Introduction: Deep brain stimulation (DBS) is an effective therapy for Parkinson's disease. Accurate lead placement in the subthalamic nucleus or globus pallidus is critical to ensure therapeutic effects and to minimize side effects. Intraoperative computed tomography (iCT) can be used to target and confirm lead position. The objective of our study is to compare the accuracy of lead placement using iCT relative to postoperative magnetic resonance imaging (MRI).

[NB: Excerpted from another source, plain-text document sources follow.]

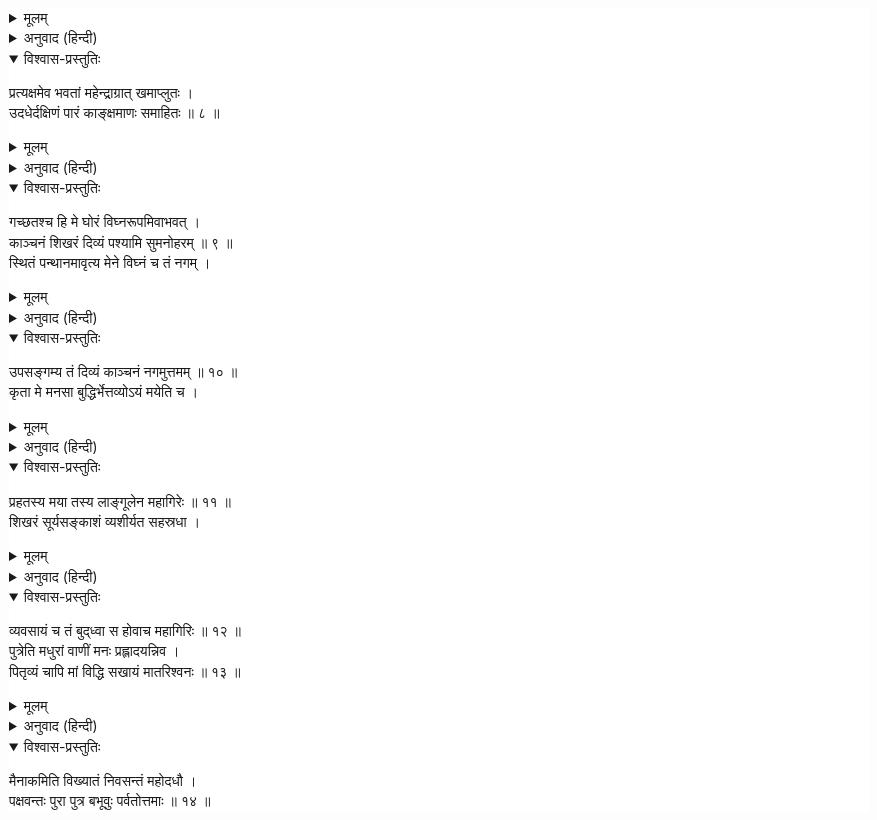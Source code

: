 <details><summary>मूलम्</summary></details>

<details><summary>अनुवाद (हिन्दी)</summary></details>

<details open><summary>विश्वास-प्रस्तुतिः</summary>

प्रत्यक्षमेव भवतां महेन्द्राग्रात् खमाप्लुतः ।  
उदधेर्दक्षिणं पारं काङ्क्षमाणः समाहितः ॥ ८ ॥
</details>

<details><summary>मूलम्</summary></details>

<details><summary>अनुवाद (हिन्दी)</summary></details>

<details open><summary>विश्वास-प्रस्तुतिः</summary>

गच्छतश्च हि मे घोरं विघ्नरूपमिवाभवत् ।  
काञ्चनं शिखरं दिव्यं पश्यामि सुमनोहरम् ॥ ९ ॥  
स्थितं पन्थानमावृत्य मेने विघ्नं च तं नगम् ।
</details>

<details><summary>मूलम्</summary></details>

<details><summary>अनुवाद (हिन्दी)</summary></details>

<details open><summary>विश्वास-प्रस्तुतिः</summary>

उपसङ्गम्य तं दिव्यं काञ्चनं नगमुत्तमम् ॥ १० ॥  
कृता मे मनसा बुद्धिर्भेत्तव्योऽयं मयेति च ।
</details>

<details><summary>मूलम्</summary></details>

<details><summary>अनुवाद (हिन्दी)</summary></details>

<details open><summary>विश्वास-प्रस्तुतिः</summary>

प्रहतस्य मया तस्य लाङ्गूलेन महागिरेः ॥ ११ ॥  
शिखरं सूर्यसङ्काशं व्यशीर्यत सहस्रधा ।
</details>

<details><summary>मूलम्</summary></details>

<details><summary>अनुवाद (हिन्दी)</summary></details>

<details open><summary>विश्वास-प्रस्तुतिः</summary>

व्यवसायं च तं बुद्‍ध्वा स होवाच महागिरिः ॥ १२ ॥  
पुत्रेति मधुरां वाणीं मनः प्रह्लादयन्निव ।  
पितृव्यं चापि मां विद्धि सखायं मातरिश्वनः ॥ १३ ॥
</details>

<details><summary>मूलम्</summary></details>

<details><summary>अनुवाद (हिन्दी)</summary></details>

<details open><summary>विश्वास-प्रस्तुतिः</summary>

मैनाकमिति विख्यातं निवसन्तं महोदधौ ।  
पक्षवन्तः पुरा पुत्र बभूवुः पर्वतोत्तमाः ॥ १४ ॥
</details>
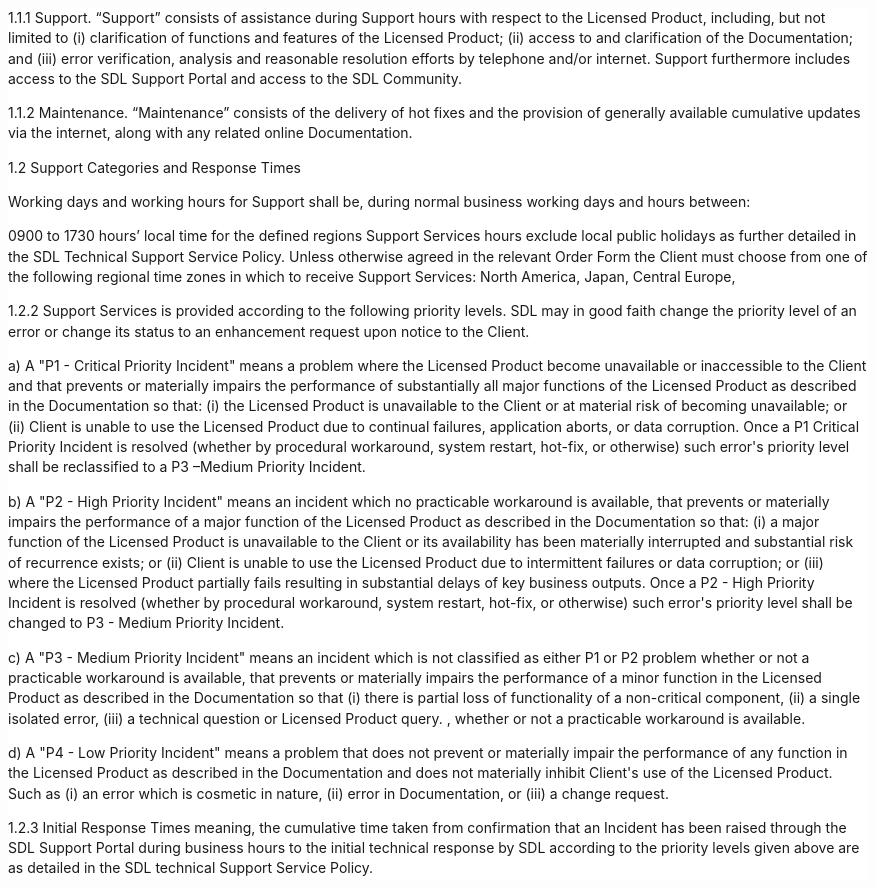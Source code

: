 1.1.1 Support. “Support” consists of assistance during Support hours with respect to the Licensed Product, including, but not limited to (i) clarification of functions and features of the Licensed Product; (ii) access to and clarification of the Documentation; and (iii) error verification, analysis and reasonable resolution efforts by telephone and/or internet. Support furthermore includes access to the SDL Support Portal and access to the SDL Community.

1.1.2 Maintenance. “Maintenance” consists of the delivery of hot fixes and the provision of generally available cumulative updates via the internet, along with any related online Documentation.

1.2 Support Categories and Response Times

Working days and working hours for Support shall be, during normal business working days and hours between:

0900 to 1730 hours’ local time for the defined regions Support Services hours exclude local public holidays as further detailed in the SDL Technical Support Service Policy. Unless otherwise agreed in the relevant Order Form the Client must choose from one of the following regional time zones in which to receive Support Services: North America, Japan, Central Europe,

1.2.2 Support Services is provided according to the following priority levels. SDL may in good faith change the priority level of an error or change its status to an enhancement request upon notice to the Client.

a) A "P1 - Critical Priority Incident" means a problem where the Licensed Product become unavailable or inaccessible to the Client and that prevents or materially impairs the performance of substantially all major functions of the Licensed Product as described in the Documentation so that: (i) the Licensed Product is unavailable to the Client or at material risk of becoming unavailable; or (ii) Client is unable to use the Licensed Product due to continual failures, application aborts, or data corruption. Once a P1 Critical Priority Incident is resolved (whether by procedural workaround, system restart, hot-fix, or otherwise) such error's priority level shall be reclassified to a P3 –Medium Priority Incident.

b) A "P2 - High Priority Incident" means an incident which no practicable workaround is available, that prevents or materially impairs the performance of a major function of the Licensed Product as described in the Documentation so that: (i) a major function of the Licensed Product is unavailable to the Client or its availability has been materially interrupted and substantial risk of recurrence exists; or (ii) Client is unable to use the Licensed Product due to intermittent failures or data corruption; or (iii) where the Licensed Product partially fails resulting in substantial delays of key business outputs. Once a P2 - High Priority Incident is resolved (whether by procedural workaround, system restart, hot-fix, or otherwise) such error's priority level shall be changed to P3 - Medium Priority Incident.

c) A "P3 - Medium Priority Incident" means an incident which is not classified as either P1 or P2 problem whether or not a practicable workaround is available, that prevents or materially impairs the performance of a minor function in the Licensed Product as described in the Documentation so that (i) there is partial loss of functionality of a non-critical component, (ii) a single isolated error, (iii) a technical question or Licensed Product query. , whether or not a practicable workaround is available.

d) A "P4 - Low Priority Incident" means a problem that does not prevent or materially impair the performance of any function in the Licensed Product as described in the Documentation and does not materially inhibit Client's use of the Licensed Product. Such as (i) an error which is cosmetic in nature, (ii) error in Documentation, or (iii) a change request.

1.2.3 Initial Response Times meaning, the cumulative time taken from confirmation that an Incident has been raised through the SDL Support Portal during business hours to the initial technical response by SDL according to the priority levels given above are as detailed in the SDL technical Support Service Policy.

Methods: We conducted a retrospective study on 31 patients who underwent insertion of 57 DBS leads from August 2015 to December 2017 for Parkinson's disease, and who had iCT and postoperative MRI studies. Three patients had staged surgeries and the coordinates from each surgery were included in the analysis for the respective lead. Imaging studies were fused using Medtronic StealthStation™ S7. Lead position was calculated on iCT and postoperative MRI independently, and the absolute differences between the x, y, and z coordinates along with the Euclidean vectors were calculated.
Results: The mean absolute differences ± standard error of the mean for the x, y, and z coordinates were 0.013 ± 0.093 mm (p=0.89), 1.22 ± 0.14 mm (p<0.001), and 1.55 ± 0.15 mm (p<0.001), respectively. The average Euclidean vector was 2.44 ± 0.11 mm (p<0.001).
Conclusions: Based on this series, there exists a significant difference between iCT and post-operative MRI DBS lead coordinates. While the difference is small, further investigation is required to determine whether this difference is of clinical significance.
Patient Care: Shows the importance of obtaining a post-operative MRI to confirm lead location in DBS surgery.
Learning Objectives: By the conclusion of this session, participants should be able to 1) Describe the importance of intraoperative CT and post-operative MRI in DBS placement; 2) Discuss, in small groups the correlation between intraoperative CT and post-operative MRI DBS lead coordinates.